Joe Deane of Killeagh was wearing a different jersey in the senior hurling championship then. I was playing for UCC that time, but it was clear how strong Imokilly were, I would have played with and against all those lads.

“It also indicated how strong hurling was in east Cork around that time. One indication was the success in the senior championship, obviously enough, but the impact those players had on their clubs was obvious too. Clubs like Castlelyons, Cloyne, ourselves in Killeagh — all of us would have progressed up to senior in the seasons immediately after Imokilly won those counties.”

The quality filtered upwards as well.

“Cork won a National League in 1998,” says Barrett. “There were a lot of Imokilly players on that team, and the fact that they’d been playing in the county final the year before had to help in terms of visibility.”

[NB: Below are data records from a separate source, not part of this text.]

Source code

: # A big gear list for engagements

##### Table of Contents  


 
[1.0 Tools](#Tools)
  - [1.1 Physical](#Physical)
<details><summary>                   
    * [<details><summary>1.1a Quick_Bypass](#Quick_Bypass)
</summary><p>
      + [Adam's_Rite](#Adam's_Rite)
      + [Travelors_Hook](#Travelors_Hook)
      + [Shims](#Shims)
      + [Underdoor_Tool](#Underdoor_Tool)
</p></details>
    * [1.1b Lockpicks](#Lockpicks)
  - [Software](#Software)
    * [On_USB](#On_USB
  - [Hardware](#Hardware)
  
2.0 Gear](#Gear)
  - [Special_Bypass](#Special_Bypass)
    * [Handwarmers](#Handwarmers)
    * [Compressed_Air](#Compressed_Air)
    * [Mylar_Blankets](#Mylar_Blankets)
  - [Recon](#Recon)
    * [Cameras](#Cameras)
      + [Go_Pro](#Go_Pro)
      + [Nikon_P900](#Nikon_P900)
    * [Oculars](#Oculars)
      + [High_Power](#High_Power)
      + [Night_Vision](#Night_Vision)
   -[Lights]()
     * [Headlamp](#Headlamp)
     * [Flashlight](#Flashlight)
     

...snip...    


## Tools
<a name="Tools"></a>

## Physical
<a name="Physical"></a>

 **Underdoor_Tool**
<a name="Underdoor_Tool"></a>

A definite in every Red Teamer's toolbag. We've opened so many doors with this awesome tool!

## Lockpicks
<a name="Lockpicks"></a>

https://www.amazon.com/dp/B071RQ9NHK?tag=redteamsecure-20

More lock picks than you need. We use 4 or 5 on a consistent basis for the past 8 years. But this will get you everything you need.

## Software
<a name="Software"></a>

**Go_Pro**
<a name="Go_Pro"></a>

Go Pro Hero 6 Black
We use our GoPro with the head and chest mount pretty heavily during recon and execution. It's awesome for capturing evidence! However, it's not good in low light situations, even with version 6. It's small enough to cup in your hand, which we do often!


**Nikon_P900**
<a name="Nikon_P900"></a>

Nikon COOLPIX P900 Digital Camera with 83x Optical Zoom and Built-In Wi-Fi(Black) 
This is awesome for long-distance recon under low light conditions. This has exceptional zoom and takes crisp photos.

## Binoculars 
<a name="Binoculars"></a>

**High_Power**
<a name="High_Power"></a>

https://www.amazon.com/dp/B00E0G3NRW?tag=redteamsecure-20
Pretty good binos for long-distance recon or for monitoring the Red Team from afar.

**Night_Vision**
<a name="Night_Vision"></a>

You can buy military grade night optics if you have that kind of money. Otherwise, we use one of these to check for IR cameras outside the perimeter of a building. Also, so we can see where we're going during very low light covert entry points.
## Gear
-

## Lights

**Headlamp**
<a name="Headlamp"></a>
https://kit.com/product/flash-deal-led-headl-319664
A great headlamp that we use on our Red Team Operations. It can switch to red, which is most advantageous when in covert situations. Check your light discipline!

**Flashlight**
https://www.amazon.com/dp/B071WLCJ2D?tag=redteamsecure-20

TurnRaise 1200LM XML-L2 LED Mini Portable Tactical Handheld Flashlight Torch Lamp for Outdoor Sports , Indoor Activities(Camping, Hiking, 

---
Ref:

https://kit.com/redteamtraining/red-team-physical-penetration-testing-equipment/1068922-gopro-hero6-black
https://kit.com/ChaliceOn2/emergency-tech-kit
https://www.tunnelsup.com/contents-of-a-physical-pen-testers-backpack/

Deane added: “Getting to 1998, certainly, that core of lads on the Imokilly team would have been on the Cork senior team or panel, and the fact that they had won those couple of senior county titles certainly strengthened the relationships between the players, for one thing. That was a help with Cork. So when Cork went out of the Munster championship pretty early, which would have happened in 1996, 1997, 1998 - first-round, second-round exits - the Imokilly lads fell back in together and were getting to county finals.

“That meant hurling on to October or so year on year at a time when, really, once the club was gone in the summer a fella mightn’t play hurling again until the National League started up again in November or December.

“There was a knock-on immediately because those lads were coming back to Cork with good fitness, good touch, they’d had the success winning a county title . . . they were coming in confident.”

The parallels between this Imokilly crop and the version 20 years ago isn’t lost on Barrett.

“Shane Supple (GDA) had the player profiles the other evening and the team’s quite young, as it was in 1997-8. Obviously we have experienced lads like Seamie (Harnedy), the way Mark Landers was around to guide the younger lads 20 years ago.”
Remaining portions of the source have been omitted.